Required work - Copy the entries exactly. Their pictures do not belong in the copy.
────────────────────
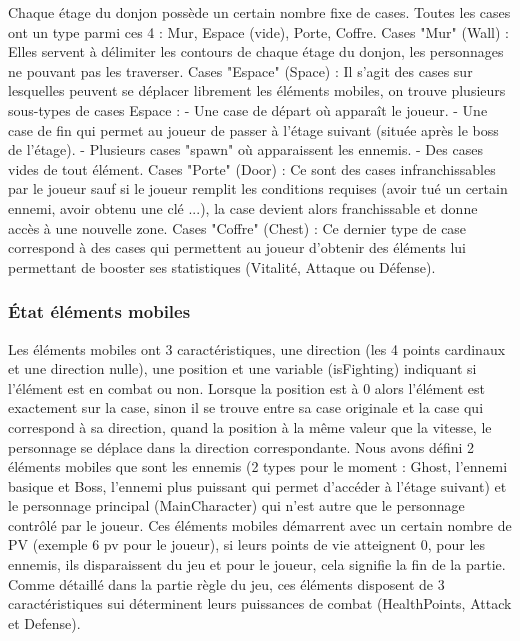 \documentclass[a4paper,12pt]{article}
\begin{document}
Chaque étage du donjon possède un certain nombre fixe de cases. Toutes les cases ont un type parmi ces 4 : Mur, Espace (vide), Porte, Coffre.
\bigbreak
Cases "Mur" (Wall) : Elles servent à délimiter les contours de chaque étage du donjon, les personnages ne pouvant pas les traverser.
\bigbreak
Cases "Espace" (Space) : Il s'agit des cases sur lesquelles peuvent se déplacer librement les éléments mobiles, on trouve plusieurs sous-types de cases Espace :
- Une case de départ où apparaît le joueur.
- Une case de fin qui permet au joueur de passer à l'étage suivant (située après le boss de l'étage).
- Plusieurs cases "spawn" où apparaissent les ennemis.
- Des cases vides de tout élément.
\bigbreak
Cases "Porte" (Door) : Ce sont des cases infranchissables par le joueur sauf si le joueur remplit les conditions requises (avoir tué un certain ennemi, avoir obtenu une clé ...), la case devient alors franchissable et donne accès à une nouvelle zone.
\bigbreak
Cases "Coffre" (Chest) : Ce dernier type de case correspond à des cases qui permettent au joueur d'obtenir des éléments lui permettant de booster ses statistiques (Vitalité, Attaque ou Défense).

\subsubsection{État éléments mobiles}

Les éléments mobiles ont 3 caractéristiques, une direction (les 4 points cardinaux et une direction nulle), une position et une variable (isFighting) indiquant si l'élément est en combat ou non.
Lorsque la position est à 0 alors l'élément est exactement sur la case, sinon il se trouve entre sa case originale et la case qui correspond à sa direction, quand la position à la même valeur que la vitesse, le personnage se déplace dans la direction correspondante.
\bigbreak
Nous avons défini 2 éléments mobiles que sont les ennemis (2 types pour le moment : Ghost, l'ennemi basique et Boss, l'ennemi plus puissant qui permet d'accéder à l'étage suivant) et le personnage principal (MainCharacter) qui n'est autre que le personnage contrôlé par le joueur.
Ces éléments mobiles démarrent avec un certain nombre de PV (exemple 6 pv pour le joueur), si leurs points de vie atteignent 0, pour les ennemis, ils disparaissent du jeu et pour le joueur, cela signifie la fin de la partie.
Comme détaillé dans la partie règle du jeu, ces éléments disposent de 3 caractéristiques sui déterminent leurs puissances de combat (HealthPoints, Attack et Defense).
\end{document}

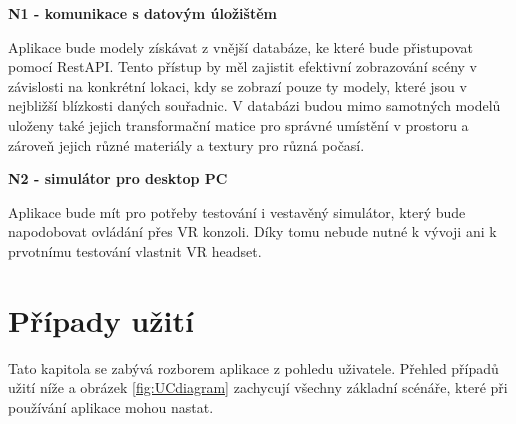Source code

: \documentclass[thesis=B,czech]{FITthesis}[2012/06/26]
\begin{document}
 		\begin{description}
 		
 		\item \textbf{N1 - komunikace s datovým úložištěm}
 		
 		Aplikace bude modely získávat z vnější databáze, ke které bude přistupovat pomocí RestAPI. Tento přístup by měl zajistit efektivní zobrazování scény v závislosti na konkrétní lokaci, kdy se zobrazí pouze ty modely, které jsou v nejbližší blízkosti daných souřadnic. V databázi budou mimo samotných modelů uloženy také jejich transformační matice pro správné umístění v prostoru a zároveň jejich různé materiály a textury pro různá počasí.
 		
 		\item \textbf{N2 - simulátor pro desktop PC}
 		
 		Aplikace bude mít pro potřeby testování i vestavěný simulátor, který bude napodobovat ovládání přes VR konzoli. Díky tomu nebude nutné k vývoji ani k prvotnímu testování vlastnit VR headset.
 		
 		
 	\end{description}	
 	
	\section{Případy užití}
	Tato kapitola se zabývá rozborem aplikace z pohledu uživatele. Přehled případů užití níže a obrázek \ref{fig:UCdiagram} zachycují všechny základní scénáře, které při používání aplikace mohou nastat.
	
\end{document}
────────────────────
Response to the task -
 \documentclass[a4paper,12pt]{article}
\begin{document}
Chaque étage du donjon possède un certain nombre fixe de cases. Toutes les cases ont un type parmi ces 4 : Mur, Espace (vide), Porte, Coffre.
\bigbreak
Cases "Mur" (Wall) : Elles servent à délimiter les contours de chaque étage du donjon, les personnages ne pouvant pas les traverser.
\bigbreak
Cases "Espace" (Space) : Il s'agit des cases sur lesquelles peuvent se déplacer librement les éléments mobiles, on trouve plusieurs sous-types de cases Espace :
- Une case de départ où apparaît le joueur.
- Une case de fin qui permet au joueur de passer à l'étage suivant (située après le boss de l'étage).
- Plusieurs cases "spawn" où apparaissent les ennemis.
- Des cases vides de tout élément.
\bigbreak
Cases "Porte" (Door) : Ce sont des cases infranchissables par le joueur sauf si le joueur remplit les conditions requises (avoir tué un certain ennemi, avoir obtenu une clé ...), la case devient alors franchissable et donne accès à une nouvelle zone.
\bigbreak
Cases "Coffre" (Chest) : Ce dernier type de case correspond à des cases qui permettent au joueur d'obtenir des éléments lui permettant de booster ses statistiques (Vitalité, Attaque ou Défense).

\subsubsection{État éléments mobiles}

Les éléments mobiles ont 3 caractéristiques, une direction (les 4 points cardinaux et une direction nulle), une position et une variable (isFighting) indiquant si l'élément est en combat ou non.
Lorsque la position est à 0 alors l'élément est exactement sur la case, sinon il se trouve entre sa case originale et la case qui correspond à sa direction, quand la position à la même valeur que la vitesse, le personnage se déplace dans la direction correspondante.
\bigbreak
Nous avons défini 2 éléments mobiles que sont les ennemis (2 types pour le moment : Ghost, l'ennemi basique et Boss, l'ennemi plus puissant qui permet d'accéder à l'étage suivant) et le personnage principal (MainCharacter) qui n'est autre que le personnage contrôlé par le joueur.
Ces éléments mobiles démarrent avec un certain nombre de PV (exemple 6 pv pour le joueur), si leurs points de vie atteignent 0, pour les ennemis, ils disparaissent du jeu et pour le joueur, cela signifie la fin de la partie.
Comme détaillé dans la partie règle du jeu, ces éléments disposent de 3 caractéristiques sui déterminent leurs puissances de combat (HealthPoints, Attack et Defense).
\end{document}

Source code

: \documentclass[thesis=B,czech]{FITthesis}[2012/06/26]
\begin{document}
 		\begin{description}
 		
 		\item \textbf{N1 - komunikace s datovým úložištěm}
 		
 		Aplikace bude modely získávat z vnější databáze, ke které bude přistupovat pomocí RestAPI. Tento přístup by měl zajistit efektivní zobrazování scény v závislosti na konkrétní lokaci, kdy se zobrazí pouze ty modely, které jsou v nejbližší blízkosti daných souřadnic. V databázi budou mimo samotných modelů uloženy také jejich transformační matice pro správné umístění v prostoru a zároveň jejich různé materiály a textury pro různá počasí.
 		
 		\item \textbf{N2 - simulátor pro desktop PC}
 		
 		Aplikace bude mít pro potřeby testování i vestavěný simulátor, který bude napodobovat ovládání přes VR konzoli. Díky tomu nebude nutné k vývoji ani k prvotnímu testování vlastnit VR headset.
 		
 		
 	\end{description}	
 	
	\section{Případy užití}
	Tato kapitola se zabývá rozborem aplikace z pohledu uživatele. Přehled případů užití níže a obrázek \ref{fig:UCdiagram} zachycují všechny základní scénáře, které při používání aplikace mohou nastat.
	
\end{document}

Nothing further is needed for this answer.